Good luck with your applications, and feel free to PM me if you have any questions.


footnotes:
1) I personally don't find anything too educational about dissections after you've got the basic understanding of the body. People make a big deal about anatomy and cutting open cadavers because it is the most aesthetically "med schooly" thing you do in year 1, but it's not THAT important. The reason med schools have reduced the amount of anatomy education we do is because the people who write the curriculum had to endure an unnecessary amount of anatomy during year 1 when they were in med school, and they decided to spare us and use the time to focus on physiology more. And to be clear, I'm not taking a side in the "medicine vs. surgery" debate here; I just don't think it's important for anyone to focus on surgical skills during year one.

2) As the saying goes, if it's too good to be true, it's too good to be true. If you are wondering why UQ let you in, you just need to follow the money to understand why they are willing to accept you when US schools might have rejected you. International student fees are a huge boom, and the cost to them of having a few of the unqualified international students drop out is much less than the amount they rake in from us. There is a notorious shortage of residency programs in Australia right now, so they are leveraging Ochsner's clinical resources. In turn, Ochsner is leveraging UQ's substantial research resources. This place is really a research powerhouse. You know how they love to brag how they are one of the top 50 med schools in the world according to QS rankings? A lot of that reputation comes from the component of the ranking calculation that comes from research. If they improved the actual teaching, they'd probably rank higher.

3) There is also a lot of talk about whether or not you will be able to practice in all 50 states if you graduate from UQ. The truth is that if you graduate from the normal 4-year uq medical degree, you can practice in all 50 states.
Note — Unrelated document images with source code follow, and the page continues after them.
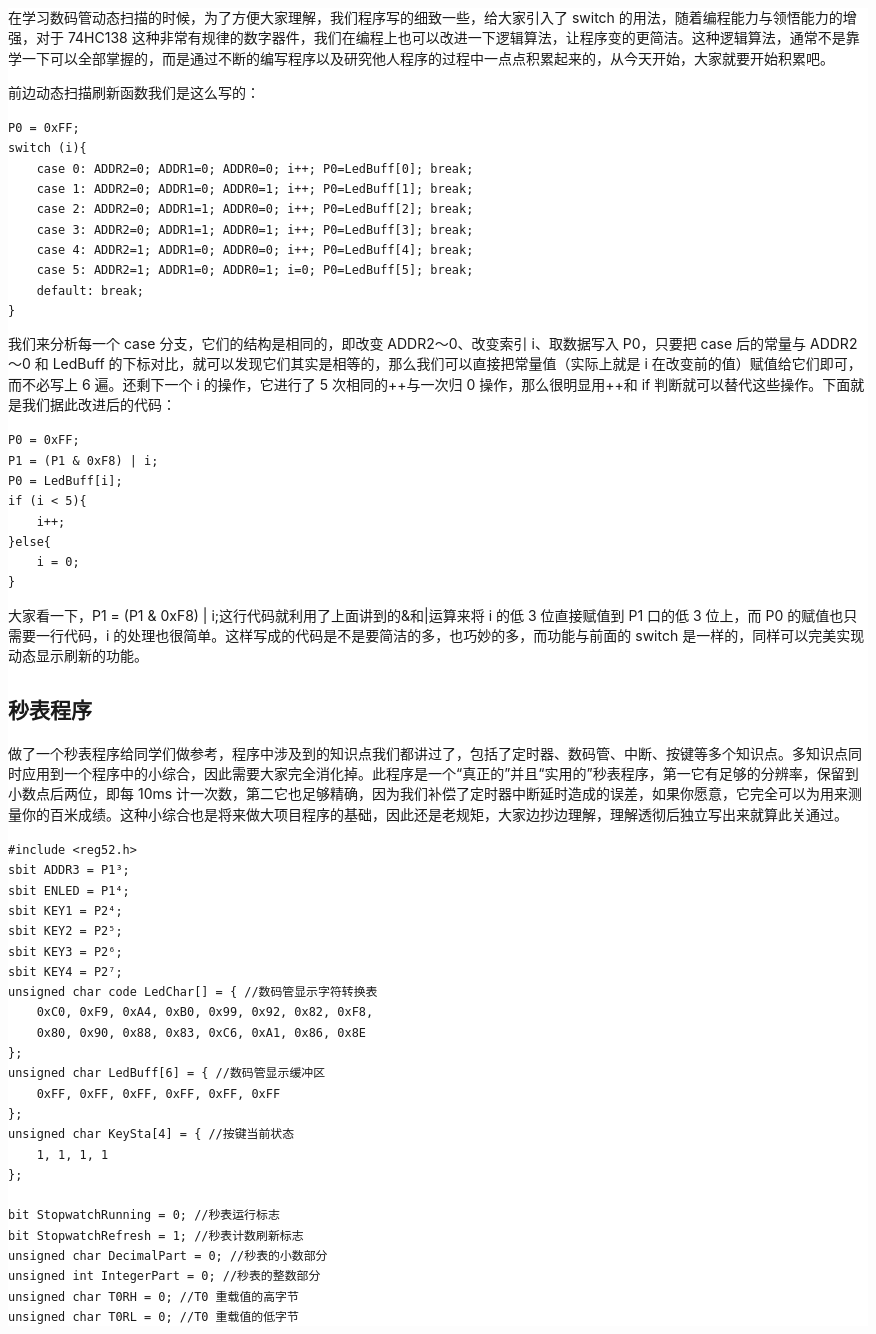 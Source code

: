 在学习数码管动态扫描的时候，为了方便大家理解，我们程序写的细致一些，给大家引入了 switch 的用法，随着编程能力与领悟能力的增强，对于 74HC138 这种非常有规律的数字器件，我们在编程上也可以改进一下逻辑算法，让程序变的更简洁。这种逻辑算法，通常不是靠学一下可以全部掌握的，而是通过不断的编写程序以及研究他人程序的过程中一点点积累起来的，从今天开始，大家就要开始积累吧。

前边动态扫描刷新函数我们是这么写的：

```
P0 = 0xFF;
switch (i){
    case 0: ADDR2=0; ADDR1=0; ADDR0=0; i++; P0=LedBuff[0]; break;
    case 1: ADDR2=0; ADDR1=0; ADDR0=1; i++; P0=LedBuff[1]; break;
    case 2: ADDR2=0; ADDR1=1; ADDR0=0; i++; P0=LedBuff[2]; break;
    case 3: ADDR2=0; ADDR1=1; ADDR0=1; i++; P0=LedBuff[3]; break;
    case 4: ADDR2=1; ADDR1=0; ADDR0=0; i++; P0=LedBuff[4]; break;
    case 5: ADDR2=1; ADDR1=0; ADDR0=1; i=0; P0=LedBuff[5]; break;
    default: break;
}
```

我们来分析每一个 case 分支，它们的结构是相同的，即改变 ADDR2～0、改变索引 i、取数据写入 P0，只要把 case 后的常量与 ADDR2～0 和 LedBuff 的下标对比，就可以发现它们其实是相等的，那么我们可以直接把常量值（实际上就是 i 在改变前的值）赋值给它们即可，而不必写上 6 遍。还剩下一个 i 的操作，它进行了 5 次相同的++与一次归 0 操作，那么很明显用++和 if 判断就可以替代这些操作。下面就是我们据此改进后的代码：

```
P0 = 0xFF;
P1 = (P1 & 0xF8) | i;
P0 = LedBuff[i];
if (i < 5){
    i++;
}else{
    i = 0;
}
```

大家看一下，P1 = (P1 & 0xF8) | i;这行代码就利用了上面讲到的&和|运算来将 i 的低 3 位直接赋值到 P1 口的低 3 位上，而 P0 的赋值也只需要一行代码，i 的处理也很简单。这样写成的代码是不是要简洁的多，也巧妙的多，而功能与前面的 switch 是一样的，同样可以完美实现动态显示刷新的功能。

## 秒表程序

做了一个秒表程序给同学们做参考，程序中涉及到的知识点我们都讲过了，包括了定时器、数码管、中断、按键等多个知识点。多知识点同时应用到一个程序中的小综合，因此需要大家完全消化掉。此程序是一个“真正的”并且“实用的”秒表程序，第一它有足够的分辨率，保留到小数点后两位，即每 10ms 计一次数，第二它也足够精确，因为我们补偿了定时器中断延时造成的误差，如果你愿意，它完全可以为用来测量你的百米成绩。这种小综合也是将来做大项目程序的基础，因此还是老规矩，大家边抄边理解，理解透彻后独立写出来就算此关通过。

```
#include <reg52.h>
sbit ADDR3 = P1³;
sbit ENLED = P1⁴;
sbit KEY1 = P2⁴;
sbit KEY2 = P2⁵;
sbit KEY3 = P2⁶;
sbit KEY4 = P2⁷;
unsigned char code LedChar[] = { //数码管显示字符转换表
    0xC0, 0xF9, 0xA4, 0xB0, 0x99, 0x92, 0x82, 0xF8,
    0x80, 0x90, 0x88, 0x83, 0xC6, 0xA1, 0x86, 0x8E
};
unsigned char LedBuff[6] = { //数码管显示缓冲区
    0xFF, 0xFF, 0xFF, 0xFF, 0xFF, 0xFF
};
unsigned char KeySta[4] = { //按键当前状态
    1, 1, 1, 1
};

bit StopwatchRunning = 0; //秒表运行标志
bit StopwatchRefresh = 1; //秒表计数刷新标志
unsigned char DecimalPart = 0; //秒表的小数部分
unsigned int IntegerPart = 0; //秒表的整数部分
unsigned char T0RH = 0; //T0 重载值的高字节
unsigned char T0RL = 0; //T0 重载值的低字节
```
The UQ ochsner program simply has not been evaluated yet, but I think there is strong evidence that it will eventually be OK. Trust me, the uncertainty freaks me out too. The only cup-half-full rationalization I can provide is that as doctors, we'll need to be able to feel comfortable with a bit of uncertainty, right?

4) If you went to Ghana every summer of undergrad to help out in an orphanage and used that experience as the linchpin of your medical school application, are you sure that you're favorite part of that experience was the medical aspect? Maybe you are better suited for international aide? I'm not trying to be antagonistic here; I just personally would have benefited from considering this type of thing before I came to UQ. I spent a lot of energy this year trying to understand why I'm in med school, and I that is energy I could have saved if I would have been more willing to consider another career before I comitted to med school. I understand the pressure that you or your friends and family might put on yourself because of the "prestige" of a medical degree, but that might not be enough to make you content with your time at UQ in the long run.